Deniz tabanındaki mikroplastik birikiminin toplum tarafından tüketilen plastik miktarındaki artışla paralel şekilde arttığı ifade edildi. Sadece 20 yıl içinde 3 katına çıkan mikroplastik birikimi alarm zilleri çalmasına neden oldu.
Deniz tabanı sularımızda yüzen plastiklerin parçalanarak çöktükleri son nokta olarak anılıyor. Environmental Science and Technology dergisinde yayınlanan araştırmaya göre okyanus tabanına çöken mikroplastikler deniz tortusu arasında değişikliğe uğramadan kalıyor.
Deniz tortusunda biriken plastik miktarı 1965-2016 arasında küresel plastik üretimi ile paralellik gösteriyor. Veriler özellikle 2000 yılından beri plastik tortusunun üç katına çıktığını gösteriyor.
Araştırmacılar deniz dibine çöken plastik maddelerin onlarca yıl hiç değişmeden kalmış olduğunu belirtiyor. Bu da araştırmacılara 80’lerden beri deniz tabanındaki birikmede nasıl bir değişim olduğunu inceleyebilme fırsatı veriyor.
Gıda ambalajları ve sentetik kumaşlar birinci sırada
Araştırmacılara göre ambalaj, şişe ve streç filmlerde kullanılan polietilen ve polipropilen yanında sentetik lifler ve kumaşlarda bulunan polyester deniz tabanında en fazla biriken plastikler.
Yapılan araştırmaya göre deniz tabanından toplanan her bir kilogram tortunun içinde 1,5 mg kadar bu üç plastik maddeden bulunuyor. Tek kullanımlık plastiklerin kullanımının azaltılmasına yönelik farkındalık yaratma kampanyalarına rağmen son yıllarda herhangi bir düşüş görülmüyor.
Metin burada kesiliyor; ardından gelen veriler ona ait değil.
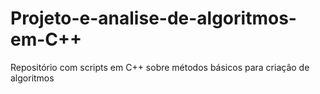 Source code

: # Projeto-e-analise-de-algoritmos-em-C++
Repositório com scripts em C++ sobre métodos básicos para criação de algoritmos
Bilim insanları bu sorunun çözümü için küresel anlamda girişimlerde bulunulması gerektiğinin altını çiziyor. Deniz tortusunun içine karışan plastik parçacıkları; sürtünme, oksijen ve mikroorganizma aktivitesi olmadığı için çok uzun süre değişmeden kalabiliyor. Bu birikimin gelecek nesillere etkileri ise henüz bilinmiyor.